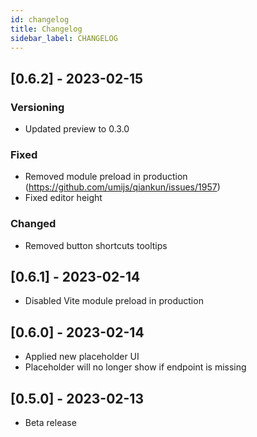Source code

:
 ```yaml
---
id: changelog
title: Changelog
sidebar_label: CHANGELOG
---
```

## [0.6.2] - 2023-02-15

### Versioning

- Updated preview to 0.3.0

### Fixed

- Removed module preload in production (<https://github.com/umijs/qiankun/issues/1957>)
- Fixed editor height

### Changed

- Removed button shortcuts tooltips

## [0.6.1] - 2023-02-14

- Disabled Vite module preload in production

## [0.6.0] - 2023-02-14

- Applied new placeholder UI
- Placeholder will no longer show if endpoint is missing

## [0.5.0] - 2023-02-13

- Beta release
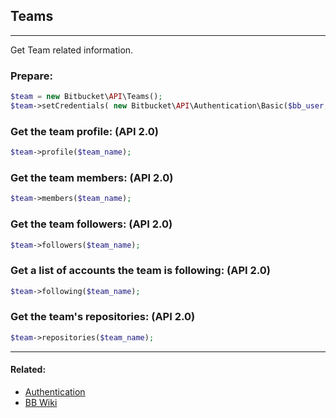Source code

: ## Teams

----
Get Team related information.

### Prepare:
```php
$team = new Bitbucket\API\Teams();
$team->setCredentials( new Bitbucket\API\Authentication\Basic($bb_user, $bb_pass) );
```

### Get the team profile: (API 2.0)
```php
$team->profile($team_name);
```

### Get the team members: (API 2.0)
```php
$team->members($team_name);
```

### Get the team followers: (API 2.0)
```php
$team->followers($team_name);
```

### Get a list of accounts the team is following: (API 2.0)
```php
$team->following($team_name);
```

### Get the team's repositories: (API 2.0)
```php
$team->repositories($team_name);
```


----

#### Related:
  * [Authentication](authentication.md)
  * [BB Wiki](https://confluence.atlassian.com/x/XwZAGQ)
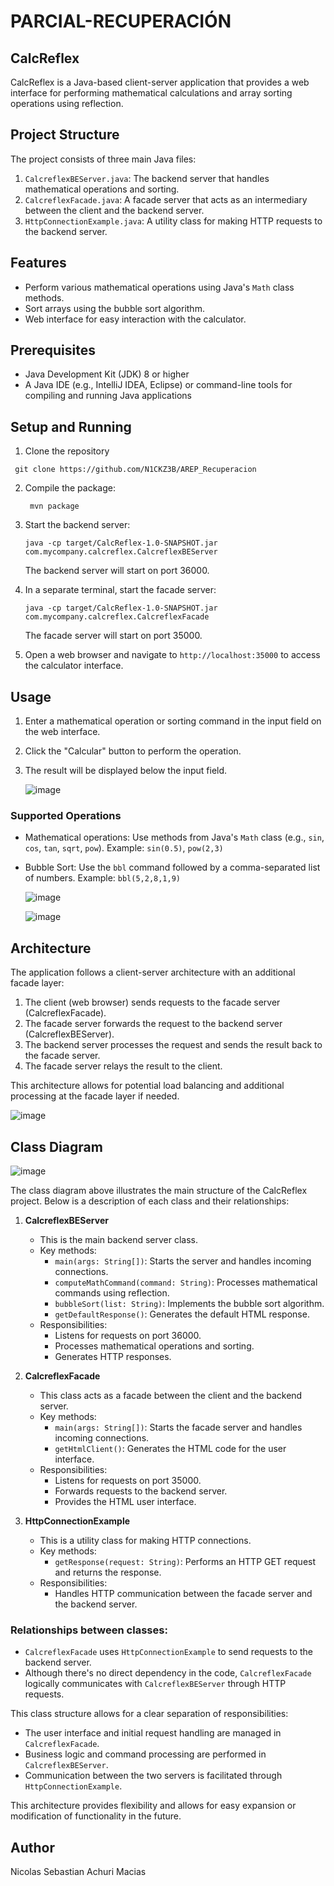 # PARCIAL-RECUPERACIÓN
## CalcReflex
CalcReflex is a Java-based client-server application that provides a web interface for performing mathematical calculations and array sorting operations using reflection.

## Project Structure

The project consists of three main Java files:

1. `CalcreflexBEServer.java`: The backend server that handles mathematical operations and sorting.
2. `CalcreflexFacade.java`: A facade server that acts as an intermediary between the client and the backend server.
3. `HttpConnectionExample.java`: A utility class for making HTTP requests to the backend server.

## Features

- Perform various mathematical operations using Java's `Math` class methods.
- Sort arrays using the bubble sort algorithm.
- Web interface for easy interaction with the calculator.

## Prerequisites

- Java Development Kit (JDK) 8 or higher
- A Java IDE (e.g., IntelliJ IDEA, Eclipse) or command-line tools for compiling and running Java applications

## Setup and Running

1. Clone the repository 
  ```
   git clone https://github.com/N1CKZ3B/AREP_Recuperacion
   ```
  
2. Compile the package:
   ```
    mvn package
   ```

3. Start the backend server:
   ```
   java -cp target/CalcReflex-1.0-SNAPSHOT.jar com.mycompany.calcreflex.CalcreflexBEServer
   ```
   The backend server will start on port 36000.

4. In a separate terminal, start the facade server:
   ```
   java -cp target/CalcReflex-1.0-SNAPSHOT.jar com.mycompany.calcreflex.CalcreflexFacade
   ```
   The facade server will start on port 35000.

5. Open a web browser and navigate to `http://localhost:35000` to access the calculator interface.

## Usage

1. Enter a mathematical operation or sorting command in the input field on the web interface.

2. Click the "Calcular" button to perform the operation.

3. The result will be displayed below the input field.

   ![image](https://github.com/user-attachments/assets/03a3d624-2a76-4363-9c43-263a1738e03d)


### Supported Operations

- Mathematical operations: Use methods from Java's `Math` class (e.g., `sin`, `cos`, `tan`, `sqrt`, `pow`).
  Example: `sin(0.5)`, `pow(2,3)`

- Bubble Sort: Use the `bbl` command followed by a comma-separated list of numbers.
  Example: `bbl(5,2,8,1,9)`

  ![image](https://github.com/user-attachments/assets/fe9abde8-000a-4904-bb83-bd65e869366f)

  ![image](https://github.com/user-attachments/assets/a98cd3e3-12ca-4c20-84bb-2bb3068ff8b0)

## Architecture

The application follows a client-server architecture with an additional facade layer:

1. The client (web browser) sends requests to the facade server (CalcreflexFacade).
2. The facade server forwards the request to the backend server (CalcreflexBEServer).
3. The backend server processes the request and sends the result back to the facade server.
4. The facade server relays the result to the client.

This architecture allows for potential load balancing and additional processing at the facade layer if needed.

![image](https://github.com/user-attachments/assets/08aef8ea-cde8-4294-b19b-f12add31f1a6)

## Class Diagram

![image](https://github.com/user-attachments/assets/0773de7d-3450-400c-9522-414e5e37d19c)


The class diagram above illustrates the main structure of the CalcReflex project. Below is a description of each class and their relationships:

1. **CalcreflexBEServer**
   - This is the main backend server class.
   - Key methods:
     - `main(args: String[])`: Starts the server and handles incoming connections.
     - `computeMathCommand(command: String)`: Processes mathematical commands using reflection.
     - `bubbleSort(list: String)`: Implements the bubble sort algorithm.
     - `getDefaultResponse()`: Generates the default HTML response.
   - Responsibilities:
     - Listens for requests on port 36000.
     - Processes mathematical operations and sorting.
     - Generates HTTP responses.

2. **CalcreflexFacade**
   - This class acts as a facade between the client and the backend server.
   - Key methods:
     - `main(args: String[])`: Starts the facade server and handles incoming connections.
     - `getHtmlClient()`: Generates the HTML code for the user interface.
   - Responsibilities:
     - Listens for requests on port 35000.
     - Forwards requests to the backend server.
     - Provides the HTML user interface.

3. **HttpConnectionExample**
   - This is a utility class for making HTTP connections.
   - Key methods:
     - `getResponse(request: String)`: Performs an HTTP GET request and returns the response.
   - Responsibilities:
     - Handles HTTP communication between the facade server and the backend server.

### Relationships between classes:

- `CalcreflexFacade` uses `HttpConnectionExample` to send requests to the backend server.
- Although there's no direct dependency in the code, `CalcreflexFacade` logically communicates with `CalcreflexBEServer` through HTTP requests.

This class structure allows for a clear separation of responsibilities:
- The user interface and initial request handling are managed in `CalcreflexFacade`.
- Business logic and command processing are performed in `CalcreflexBEServer`.
- Communication between the two servers is facilitated through `HttpConnectionExample`.

This architecture provides flexibility and allows for easy expansion or modification of functionality in the future.


## Author

Nicolas Sebastian Achuri Macias
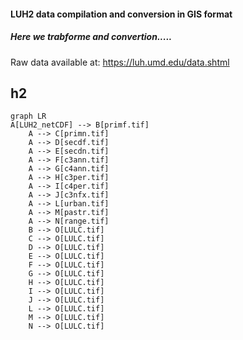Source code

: 

#### LUH2 data compilation and conversion in GIS format
##### Here we trabforme and convertion.....

Raw data available at:  https://luh.umd.edu/data.shtml


## h2

```mermaid
graph LR
A[LUH2_netCDF] --> B[primf.tif]
    A --> C[primn.tif]
    A --> D[secdf.tif]
    A --> E[secdn.tif]
    A --> F[c3ann.tif]
    A --> G[c4ann.tif]
    A --> H[c3per.tif]
    A --> I[c4per.tif]
    A --> J[c3nfx.tif]
    A --> L[urban.tif]
    A --> M[pastr.tif]
    A --> N[range.tif]
    B --> O[LULC.tif]
    C --> O[LULC.tif]
    D --> O[LULC.tif]
    E --> O[LULC.tif]
    F --> O[LULC.tif]
    G --> O[LULC.tif]
    H --> O[LULC.tif]
    I --> O[LULC.tif]
    J --> O[LULC.tif]
    L --> O[LULC.tif]
    M --> O[LULC.tif]
    N --> O[LULC.tif]
```

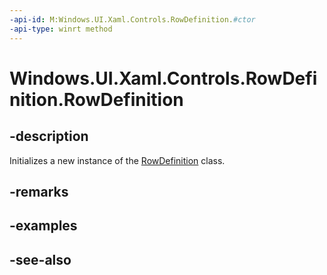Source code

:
 ```yaml
---
-api-id: M:Windows.UI.Xaml.Controls.RowDefinition.#ctor
-api-type: winrt method
---
```


<!-- Method syntax
public RowDefinition()
-->

# Windows.UI.Xaml.Controls.RowDefinition.RowDefinition

## -description
Initializes a new instance of the [RowDefinition](rowdefinition.md) class.


## -remarks

## -examples

## -see-also
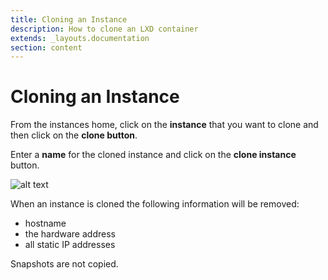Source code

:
 ```yaml
---
title: Cloning an Instance
description: How to clone an LXD container
extends: _layouts.documentation
section: content
---
```


# Cloning an Instance

From the instances home, click on the **instance** that you want to clone and then click on the **clone button**.

Enter a **name** for the cloned instance and click on the **clone instance** button.

![alt text](/assets/img/nuber/instance-clone.png)

When an instance is cloned the following information will be removed:

- hostname
- the hardware address
- all static IP addresses

Snapshots are not copied.
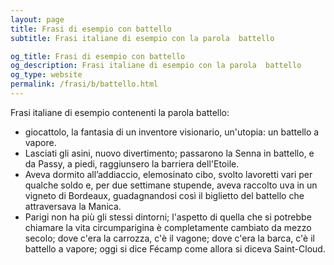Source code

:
 ```yaml
---
layout: page
title: Frasi di esempio con battello 
subtitle: Frasi italiane di esempio con la parola  battello

og_title: Frasi di esempio con battello 
og_description: Frasi italiane di esempio con la parola  battello
og_type: website
permalink: /frasi/b/battello.html
---
```


Frasi italiane di esempio contenenti la parola battello:


- giocattolo, la fantasia di un inventore visionario, un'utopia: un battello a vapore.
- Lasciati gli asini, nuovo divertimento; passarono la Senna in battello, e da Passy, a piedi, raggiunsero la barriera dell'Etoile.
- Aveva dormito all’addiaccio, elemosinato cibo, svolto lavoretti vari per qualche soldo e, per due settimane stupende, aveva raccolto uva in un vigneto di Bordeaux, guadagnandosi così il biglietto del battello che attraversava la Manica.
- Parigi non ha più gli stessi dintorni; l'aspetto di quella che si potrebbe chiamare la vita circumparigina è completamente cambiato da mezzo secolo; dove c'era la carrozza, c'è il vagone; dove c'era la barca, c'è il battello a vapore; oggi si dice Fécamp come allora si diceva Saint-Cloud.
- - -
**REQUIRED ACTION**.
Exactly as written, please give again the lines from the beginning of the listing through the line containing "## CalcReflex", inclusive, without any pictures.

**YOUR SOLUTION**.
Source code

:
 ```yaml
---
id: changelog
title: Changelog
sidebar_label: CHANGELOG
---
```

## [0.6.2] - 2023-02-15

### Versioning

- Updated preview to 0.3.0

### Fixed

- Removed module preload in production (<https://github.com/umijs/qiankun/issues/1957>)
- Fixed editor height

### Changed

- Removed button shortcuts tooltips

## [0.6.1] - 2023-02-14

- Disabled Vite module preload in production

## [0.6.0] - 2023-02-14

- Applied new placeholder UI
- Placeholder will no longer show if endpoint is missing

## [0.5.0] - 2023-02-13

- Beta release
Source code

: ## Teams

----
Get Team related information.

### Prepare:
```php
$team = new Bitbucket\API\Teams();
$team->setCredentials( new Bitbucket\API\Authentication\Basic($bb_user, $bb_pass) );
```

### Get the team profile: (API 2.0)
```php
$team->profile($team_name);
```

### Get the team members: (API 2.0)
```php
$team->members($team_name);
```

### Get the team followers: (API 2.0)
```php
$team->followers($team_name);
```

### Get a list of accounts the team is following: (API 2.0)
```php
$team->following($team_name);
```

### Get the team's repositories: (API 2.0)
```php
$team->repositories($team_name);
```


----

#### Related:
  * [Authentication](authentication.md)
  * [BB Wiki](https://confluence.atlassian.com/x/XwZAGQ)
 # PARCIAL-RECUPERACIÓN
## CalcReflex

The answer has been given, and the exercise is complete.